__Exercise requirements__. All lines of the listing that contain "public" should be shown in full.

__Source material__.
————————
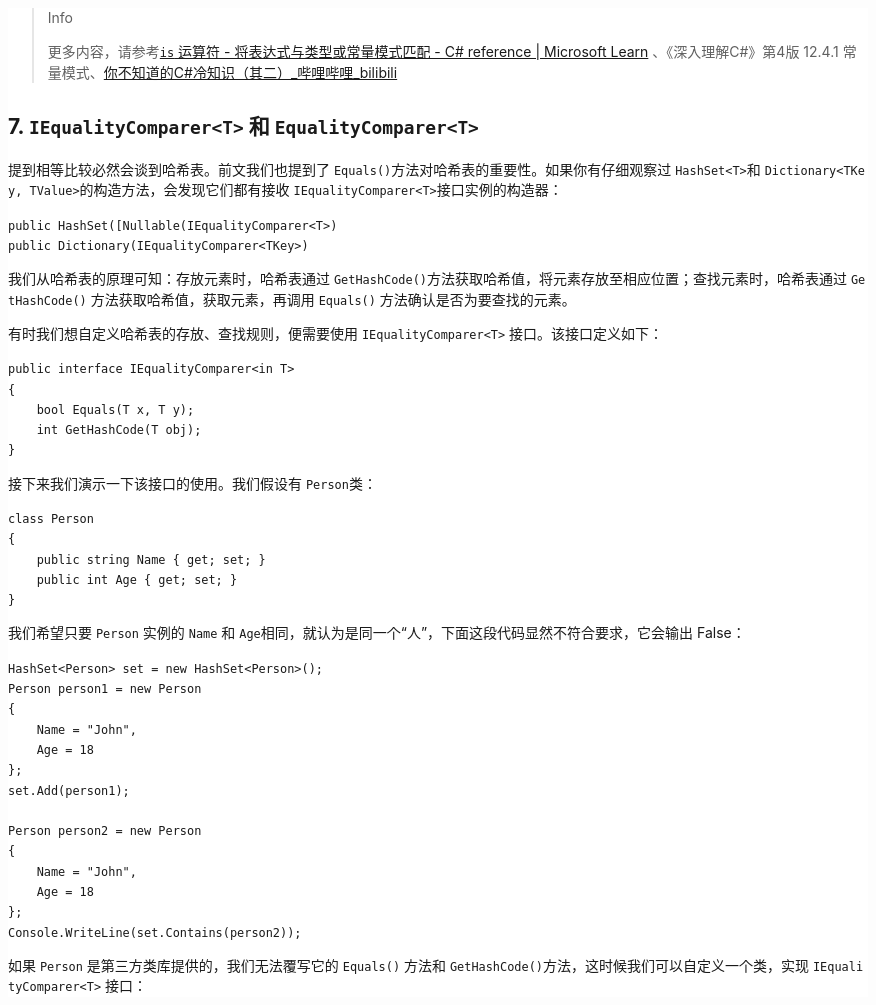 
> Info
> 
> 更多内容，请参考[`is` 运算符 - 将表达式与类型或常量模式匹配 - C# reference | Microsoft Learn](https://learn.microsoft.com/zh-cn/dotnet/csharp/language-reference/operators/is) 、《深入理解C#》第4版 12.4.1 常量模式、[你不知道的C#冷知识（其二）\_哔哩哔哩\_bilibili](https://www.bilibili.com/video/BV1EP4y1B7Er/?spm_id_from=333.337.search-card.all.click&vd_source=07da6c182e5496f7a143a40d1033e5c0)

7\. `IEqualityComparer<T>`​ 和 `EqualityComparer<T>`​
----------------------------------------------------

提到相等比较必然会谈到哈希表。前文我们也提到了 `Equals()`​ 方法对哈希表的重要性。如果你有仔细观察过 `HashSet<T>`​ 和 `Dictionary<TKey, TValue>`​ 的构造方法，会发现它们都有接收 `IEqualityComparer<T>`​ 接口实例的构造器：

    public HashSet([Nullable(IEqualityComparer<T>)
    public Dictionary(IEqualityComparer<TKey>)
    

我们从哈希表的原理可知：存放元素时，哈希表通过 `GetHashCode()`​ 方法获取哈希值，将元素存放至相应位置；查找元素时，哈希表通过 `GetHashCode()`​ 方法获取哈希值，获取元素，再调用 `Equals()`​ 方法确认是否为要查找的元素。

有时我们想自定义哈希表的存放、查找规则，便需要使用 `IEqualityComparer<T>`​ 接口。该接口定义如下：

    public interface IEqualityComparer<in T>
    {
        bool Equals(T x, T y);
        int GetHashCode(T obj);
    }
    

接下来我们演示一下该接口的使用。我们假设有 `Person`​ 类：

    class Person
    {
        public string Name { get; set; }
        public int Age { get; set; }
    }
    

我们希望只要 `Person`​ 实例的 `Name`​ 和 `Age`​ 相同，就认为是同一个“人”，下面这段代码显然不符合要求，它会输出 False：

    HashSet<Person> set = new HashSet<Person>();
    Person person1 = new Person
    {
        Name = "John",
        Age = 18
    };
    set.Add(person1);
    
    Person person2 = new Person
    {
        Name = "John",
        Age = 18
    };
    Console.WriteLine(set.Contains(person2));
    

如果 `Person`​ 是第三方类库提供的，我们无法覆写它的 `Equals()`​ 方法和 `GetHashCode()`​ 方法，这时候我们可以自定义一个类，实现 `IEqualityComparer<T>`​ 接口：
————————
__Output__.
    public HashSet([Nullable(IEqualityComparer<T>)
    public Dictionary(IEqualityComparer<TKey>)
    public interface IEqualityComparer<in T>
        public string Name { get; set; }
        public int Age { get; set; }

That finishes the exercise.